Exercise – In the entries that follow, how many lines include "real"? Give the number and nothing else.

─── Task data ───

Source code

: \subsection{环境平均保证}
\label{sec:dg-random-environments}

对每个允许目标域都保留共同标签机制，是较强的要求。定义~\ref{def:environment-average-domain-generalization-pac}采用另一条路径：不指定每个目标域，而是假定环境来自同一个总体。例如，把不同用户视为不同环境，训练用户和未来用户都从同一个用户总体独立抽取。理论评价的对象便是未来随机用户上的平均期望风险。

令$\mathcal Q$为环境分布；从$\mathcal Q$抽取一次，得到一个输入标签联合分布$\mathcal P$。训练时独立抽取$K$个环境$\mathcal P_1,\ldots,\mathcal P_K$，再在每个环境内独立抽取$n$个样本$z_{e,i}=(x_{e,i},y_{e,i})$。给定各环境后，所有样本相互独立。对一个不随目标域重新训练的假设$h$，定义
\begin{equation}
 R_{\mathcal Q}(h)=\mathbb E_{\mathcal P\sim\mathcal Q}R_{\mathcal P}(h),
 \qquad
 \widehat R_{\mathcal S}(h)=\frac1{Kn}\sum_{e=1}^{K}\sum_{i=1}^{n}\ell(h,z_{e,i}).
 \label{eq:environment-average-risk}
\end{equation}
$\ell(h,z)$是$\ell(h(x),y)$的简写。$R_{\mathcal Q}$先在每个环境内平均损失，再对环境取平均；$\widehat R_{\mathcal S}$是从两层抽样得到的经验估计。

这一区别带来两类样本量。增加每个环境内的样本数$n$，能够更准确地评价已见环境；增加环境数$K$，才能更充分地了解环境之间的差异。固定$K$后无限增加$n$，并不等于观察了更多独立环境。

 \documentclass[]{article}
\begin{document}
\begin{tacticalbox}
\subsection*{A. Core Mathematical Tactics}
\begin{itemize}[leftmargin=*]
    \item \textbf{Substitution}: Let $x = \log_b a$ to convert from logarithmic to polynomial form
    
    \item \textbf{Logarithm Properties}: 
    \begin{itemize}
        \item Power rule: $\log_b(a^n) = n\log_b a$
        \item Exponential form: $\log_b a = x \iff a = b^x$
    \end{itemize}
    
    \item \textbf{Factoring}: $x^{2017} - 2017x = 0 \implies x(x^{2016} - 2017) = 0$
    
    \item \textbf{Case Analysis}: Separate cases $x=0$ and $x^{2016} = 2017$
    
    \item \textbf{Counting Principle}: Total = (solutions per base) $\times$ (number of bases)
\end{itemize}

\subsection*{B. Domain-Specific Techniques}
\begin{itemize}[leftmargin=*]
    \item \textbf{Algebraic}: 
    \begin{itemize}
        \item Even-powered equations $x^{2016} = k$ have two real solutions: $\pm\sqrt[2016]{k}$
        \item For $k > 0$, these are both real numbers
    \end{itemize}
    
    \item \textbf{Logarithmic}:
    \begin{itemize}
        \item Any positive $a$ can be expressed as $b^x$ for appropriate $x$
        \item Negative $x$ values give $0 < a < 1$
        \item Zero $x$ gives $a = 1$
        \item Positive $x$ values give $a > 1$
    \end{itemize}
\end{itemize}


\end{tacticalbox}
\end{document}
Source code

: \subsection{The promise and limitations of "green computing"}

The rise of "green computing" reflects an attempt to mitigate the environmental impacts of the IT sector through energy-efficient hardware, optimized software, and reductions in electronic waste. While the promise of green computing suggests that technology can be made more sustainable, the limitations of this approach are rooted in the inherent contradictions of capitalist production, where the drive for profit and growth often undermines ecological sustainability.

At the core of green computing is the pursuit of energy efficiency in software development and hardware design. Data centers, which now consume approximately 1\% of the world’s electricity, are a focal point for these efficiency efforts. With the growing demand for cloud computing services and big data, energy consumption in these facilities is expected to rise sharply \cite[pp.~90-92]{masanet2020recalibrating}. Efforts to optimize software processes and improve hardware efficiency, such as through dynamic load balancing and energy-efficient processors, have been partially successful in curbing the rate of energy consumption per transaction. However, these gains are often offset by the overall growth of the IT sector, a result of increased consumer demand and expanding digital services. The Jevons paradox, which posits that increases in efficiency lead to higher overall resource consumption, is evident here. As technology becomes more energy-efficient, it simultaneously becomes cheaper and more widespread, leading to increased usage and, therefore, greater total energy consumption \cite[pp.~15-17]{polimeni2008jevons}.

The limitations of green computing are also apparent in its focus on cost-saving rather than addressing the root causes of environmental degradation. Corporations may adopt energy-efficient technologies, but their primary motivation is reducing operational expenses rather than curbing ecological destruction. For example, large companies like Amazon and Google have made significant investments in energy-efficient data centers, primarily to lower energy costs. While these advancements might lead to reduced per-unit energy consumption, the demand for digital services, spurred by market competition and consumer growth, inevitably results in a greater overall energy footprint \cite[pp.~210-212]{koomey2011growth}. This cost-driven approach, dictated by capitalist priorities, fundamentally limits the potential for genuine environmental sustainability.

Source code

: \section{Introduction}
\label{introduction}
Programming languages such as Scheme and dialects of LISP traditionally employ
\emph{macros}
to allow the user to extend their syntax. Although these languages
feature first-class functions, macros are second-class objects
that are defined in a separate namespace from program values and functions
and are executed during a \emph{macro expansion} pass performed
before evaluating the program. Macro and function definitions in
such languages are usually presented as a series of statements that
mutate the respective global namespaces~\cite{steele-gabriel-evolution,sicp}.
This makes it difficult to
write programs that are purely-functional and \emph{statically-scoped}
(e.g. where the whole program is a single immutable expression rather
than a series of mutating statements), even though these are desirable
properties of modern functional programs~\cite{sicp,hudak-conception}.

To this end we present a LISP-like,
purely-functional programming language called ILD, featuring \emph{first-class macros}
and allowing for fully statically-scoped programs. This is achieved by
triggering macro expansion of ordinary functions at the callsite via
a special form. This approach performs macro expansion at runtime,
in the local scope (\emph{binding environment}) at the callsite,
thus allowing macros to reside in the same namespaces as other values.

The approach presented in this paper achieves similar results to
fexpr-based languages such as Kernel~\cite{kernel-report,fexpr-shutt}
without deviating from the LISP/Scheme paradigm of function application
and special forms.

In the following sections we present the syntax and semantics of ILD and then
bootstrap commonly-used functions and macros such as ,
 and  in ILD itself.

───

Answer below – 2